Your task:
An exact copy of the records below is required, and it must contain no pictures.

(Items from a data source)

↓↓↓

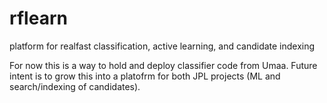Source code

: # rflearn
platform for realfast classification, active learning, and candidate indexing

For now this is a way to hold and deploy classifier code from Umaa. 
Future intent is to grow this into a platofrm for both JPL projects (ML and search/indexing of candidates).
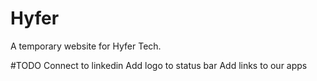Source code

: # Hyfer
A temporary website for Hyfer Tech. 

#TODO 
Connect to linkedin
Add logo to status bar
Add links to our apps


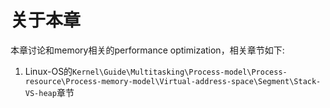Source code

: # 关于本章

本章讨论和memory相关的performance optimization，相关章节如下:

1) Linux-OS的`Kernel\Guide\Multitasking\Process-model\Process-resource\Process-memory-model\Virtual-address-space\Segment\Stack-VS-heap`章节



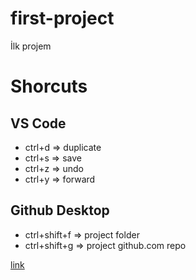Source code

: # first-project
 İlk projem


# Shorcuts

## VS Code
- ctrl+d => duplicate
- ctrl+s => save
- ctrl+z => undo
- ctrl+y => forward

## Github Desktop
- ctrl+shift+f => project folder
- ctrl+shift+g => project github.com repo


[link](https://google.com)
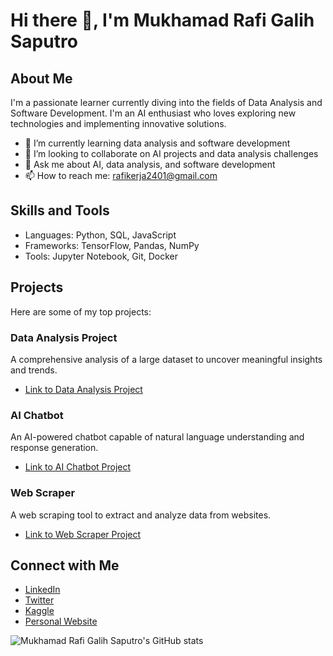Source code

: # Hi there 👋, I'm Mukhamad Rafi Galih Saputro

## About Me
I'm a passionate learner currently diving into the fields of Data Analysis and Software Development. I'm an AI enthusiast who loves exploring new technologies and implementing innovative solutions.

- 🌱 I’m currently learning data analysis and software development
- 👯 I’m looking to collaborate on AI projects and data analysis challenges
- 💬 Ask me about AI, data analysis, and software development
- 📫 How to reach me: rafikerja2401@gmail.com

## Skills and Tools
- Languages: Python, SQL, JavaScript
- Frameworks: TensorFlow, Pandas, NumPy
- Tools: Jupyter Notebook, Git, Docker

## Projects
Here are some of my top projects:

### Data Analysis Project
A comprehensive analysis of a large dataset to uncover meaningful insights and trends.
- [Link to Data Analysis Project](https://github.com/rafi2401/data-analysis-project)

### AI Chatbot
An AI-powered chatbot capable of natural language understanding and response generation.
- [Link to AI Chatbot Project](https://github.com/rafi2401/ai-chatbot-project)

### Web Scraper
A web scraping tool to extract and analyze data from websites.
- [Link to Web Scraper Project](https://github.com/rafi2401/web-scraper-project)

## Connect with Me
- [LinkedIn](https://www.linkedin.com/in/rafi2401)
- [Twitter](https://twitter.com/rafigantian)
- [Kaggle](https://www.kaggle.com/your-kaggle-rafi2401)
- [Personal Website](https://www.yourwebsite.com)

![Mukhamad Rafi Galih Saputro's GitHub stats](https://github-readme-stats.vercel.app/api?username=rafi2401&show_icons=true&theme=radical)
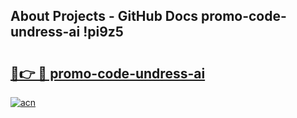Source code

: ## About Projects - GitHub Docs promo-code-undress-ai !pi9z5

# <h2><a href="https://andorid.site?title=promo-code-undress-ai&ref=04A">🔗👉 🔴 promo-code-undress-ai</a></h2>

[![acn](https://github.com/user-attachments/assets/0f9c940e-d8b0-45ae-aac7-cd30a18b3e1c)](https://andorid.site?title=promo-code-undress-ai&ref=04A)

↑↑↑

Response to this exercise:
Source code

: # rflearn
platform for realfast classification, active learning, and candidate indexing

For now this is a way to hold and deploy classifier code from Umaa. 
Future intent is to grow this into a platofrm for both JPL projects (ML and search/indexing of candidates).
Source code

: # Hyfer
A temporary website for Hyfer Tech. 

#TODO 
Connect to linkedin
Add logo to status bar
Add links to our apps


Source code

: # 关于本章

本章讨论和memory相关的performance optimization，相关章节如下:

1) Linux-OS的`Kernel\Guide\Multitasking\Process-model\Process-resource\Process-memory-model\Virtual-address-space\Segment\Stack-VS-heap`章节



Source code

: # first-project
 İlk projem


# Shorcuts

## VS Code
- ctrl+d => duplicate
- ctrl+s => save
- ctrl+z => undo
- ctrl+y => forward

## Github Desktop
- ctrl+shift+f => project folder
- ctrl+shift+g => project github.com repo


[link](https://google.com)
Source code

: # Hi there 👋, I'm Mukhamad Rafi Galih Saputro

## About Me
I'm a passionate learner currently diving into the fields of Data Analysis and Software Development. I'm an AI enthusiast who loves exploring new technologies and implementing innovative solutions.

- 🌱 I’m currently learning data analysis and software development
- 👯 I’m looking to collaborate on AI projects and data analysis challenges
- 💬 Ask me about AI, data analysis, and software development
- 📫 How to reach me: rafikerja2401@gmail.com

## Skills and Tools
- Languages: Python, SQL, JavaScript
- Frameworks: TensorFlow, Pandas, NumPy
- Tools: Jupyter Notebook, Git, Docker

## Projects
Here are some of my top projects:

### Data Analysis Project
A comprehensive analysis of a large dataset to uncover meaningful insights and trends.
- [Link to Data Analysis Project](https://github.com/rafi2401/data-analysis-project)

### AI Chatbot
An AI-powered chatbot capable of natural language understanding and response generation.
- [Link to AI Chatbot Project](https://github.com/rafi2401/ai-chatbot-project)

### Web Scraper
A web scraping tool to extract and analyze data from websites.
- [Link to Web Scraper Project](https://github.com/rafi2401/web-scraper-project)

## Connect with Me
- [LinkedIn](https://www.linkedin.com/in/rafi2401)
- [Twitter](https://twitter.com/rafigantian)
- [Kaggle](https://www.kaggle.com/your-kaggle-rafi2401)
- [Personal Website](https://www.yourwebsite.com)

![Mukhamad Rafi Galih Saputro's GitHub stats](https://github-readme-stats.vercel.app/api?username=rafi2401&show_icons=true&theme=radical)
Source code

: ## About Projects - GitHub Docs promo-code-undress-ai !pi9z5

# <h2><a href="https://andorid.site?title=promo-code-undress-ai&ref=04A">🔗👉 🔴 promo-code-undress-ai</a></h2>

[![acn](https://github.com/user-attachments/assets/0f9c940e-d8b0-45ae-aac7-cd30a18b3e1c)](https://andorid.site?title=promo-code-undress-ai&ref=04A)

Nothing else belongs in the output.